Machine Check Error (SError) at startup and during runtime

Hi,

We’ve a customer project based on TX2 and L4T R28.1.

At startup we receive always a Machine Check Error (SError) and usually the system continues to boot, but in some rare cases the system stops responding.

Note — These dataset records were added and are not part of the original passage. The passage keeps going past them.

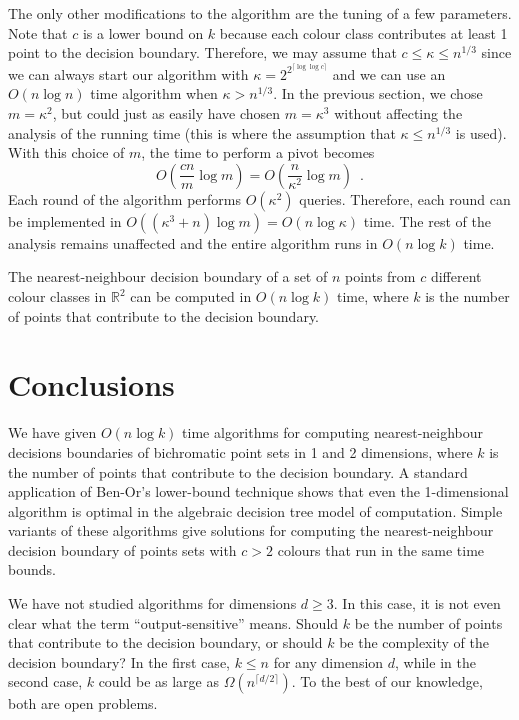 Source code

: \documentclass[lotsofwhite,charterfonts]{patmorin}
\newcommand{\ceil}[1]{\lceil #1 \rceil}
\begin{document}
The only other modifications to the algorithm are the tuning of a few
parameters. Note that $c$ is a lower bound on $k$ because each colour
class contributes at least 1 point to the decision boundary.
Therefore, we may assume that $c\le \kappa\le n^{1/3}$ since we can
always start our algorithm with $\kappa=2^{2^{\ceil{\log\log c}}}$ and
we can use an $O(n\log n)$ time algorithm when $\kappa>n^{1/3}$.  In
the previous section, we chose $m=\kappa^2$, but could just as easily
have chosen $m=\kappa^3$ without affecting the analysis of the running
time (this is where the assumption that $\kappa\le n^{1/3}$ is used).
With this choice of $m$, the time to perform a pivot becomes \[
O\left(\frac{cn}{m}\log m\right) = O\left(\frac{n}{\kappa^2}\log
m\right) \enspace .  \] Each round of the algorithm performs
$O(\kappa^2)$ queries. Therefore, each round can be implemented in
$O((\kappa^3+n)\log m)=O(n\log\kappa)$ time.  The rest of the analysis
remains unaffected and the entire algorithm runs in $O(n\log k)$ time.

\begin{thm}
The nearest-neighbour decision boundary of a set of $n$ points from
$c$ different colour classes in $\mathbb{R}^2$ can be computed in
$O(n\log k)$ time, where $k$ is the number of points that contribute
to the decision boundary.
\end{thm}

\section{Conclusions}

We have given $O(n\log k)$ time algorithms for computing
nearest-neighbour decisions boundaries of bichromatic point sets in 1
and 2 dimensions, where $k$ is the number of points that contribute to
the decision boundary.  A standard application of Ben-Or's lower-bound
technique \cite{bo83} shows that even the 1-dimensional algorithm is
optimal in the algebraic decision tree model of computation. Simple
variants of these algorithms give solutions for computing the
nearest-neighbour decision boundary of points sets with $c>2$ colours
that run in the same time bounds.

We have not studied algorithms for dimensions $d\ge 3$. In this case,
it is not even clear what the term ``output-sensitive'' means.  Should
$k$ be the number of points that contribute to the decision boundary,
or should $k$ be the complexity of the decision boundary?  In the
first case, $k\le n$ for any dimension $d$, while in the second case,
$k$ could be as large as $\Omega(n^{\lceil d/2\rceil})$.  To the best
of our knowledge, both are open problems.
\end{document}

The SError at boot looks like this:

[    8.533383] tegra_net_perf_init: cannot get wifi sclk
[    8.538565] found wifi platform device bcmdhd_wlan
[    8.544508] gpio tegra-gpio-aon wake69 for gpio=59(FF:3)
[    8.549865] wifi_platform_get_country_code_map: could not get country_code_map
[    8.557099] wifi_plat_dev_drv_probe:platform country code map is not available
[    8.564346] Power-up adapter 'DHD generic adapter'
[    8.569168] wifi_platform_set_power = 1
[    8.603664] CPU3: SError detected, daif=140, spsr=0x80000045, mpidr=80000101, esr=bf000002
[    8.603667] CPU0: SError detected, daif=140, spsr=0x80000000, mpidr=80000100, esr=bf40c000
[    8.603669] CPU4: SError detected, daif=140, spsr=0x20000000, mpidr=80000102, esr=bf40c000
[    8.603671] CPU5: SError detected, daif=1c0, spsr=0x600000c5, mpidr=80000103, esr=bf40c000
[    8.603679] CPU2: SError detected, daif=140, spsr=0x60000000, mpidr=80000001, esr=be000000
[    8.603685] CPU1: SError detected, daif=140, spsr=0x60000000, mpidr=80000000, esr=be000000
[    8.603793] ROC:CCE Machine Check Error:
[    8.603797]  Address Type = Secure DRAM
[    8.603824]  Address = 0x0 (Unknown Device)
[    8.603927] ROC:IOB Machine Check Error:
[    8.603928]  Address Type = Secure DRAM
[    8.603931]  Address = 0x0 (Unknown Device)
[    8.611938] CPU3: SError detected, daif=140, spsr=0x40000145, mpidr=80000101, esr=bf40c000

or in rare cases like this:

[    6.617151] tegra_net_perf_init: cannot get wifi sclk
[    6.622309] found wifi platform device bcmdhd_wlan
[    6.628026] gpio tegra-gpio-aon wake69 for gpio=59(FF:3)
[    6.633440] wifi_platform_get_country_code_map: could not get country_code_map
[    6.640670] wifi_plat_dev_drv_probe:platform country code map is not available
[    6.647913] Power-up adapter 'DHD generic adapter'
[    6.652729] wifi_platform_set_power = 1
[    6.740351] CPU0: SError detected, daif=140, spsr=0x80000045, mpidr=80000100, esr=bf000002
[    6.740353] CPU4: SError detected, daif=1c0, spsr=0x800000c5, mpidr=80000102, esr=bf40c000
[    6.740356] CPU5: SError detected, daif=140, spsr=0x60000045, mpidr=80000103, esr=bf40c000
[    6.740358] CPU3: SError detected, daif=140, spsr=0x60000045, mpidr=80000101, esr=bf40c000
[    6.740367] CPU1: SError detected, daif=140, spsr=0x20000045, mpidr=80000000, esr=be000000
[    6.740400] CPU2: SError detected, daif=140, spsr=0x80000000, mpidr=80000001, esr=be000000
[    6.740482] ROC:CCE Machine Check Error:
[    6.740485] 	Address Type = Secure DRAM
[    6.740513] 	Address = 0x0 (Unknown Device)
[    6.740617] ROC:IOB Machine Check Error:
[    6.740619] 	Address Type = Non-Secure MMIO
[    6.740621] 	Address = 0xc2f1d00 -- gpio + 0xd00
[    6.748647] CPU0: SError detected, daif=140, spsr=0x40000145, mpidr=80000100, esr=bf40c000

According to the TRM the SError indicates an hardware issue. The SError’s only occurs with our custom setup and not on the Jetson, so the question is how to track this down and find the root cause?!

Thanks in advance.

hawky,

If this is a hw degisn issue, please confirm it with the OEM DG first.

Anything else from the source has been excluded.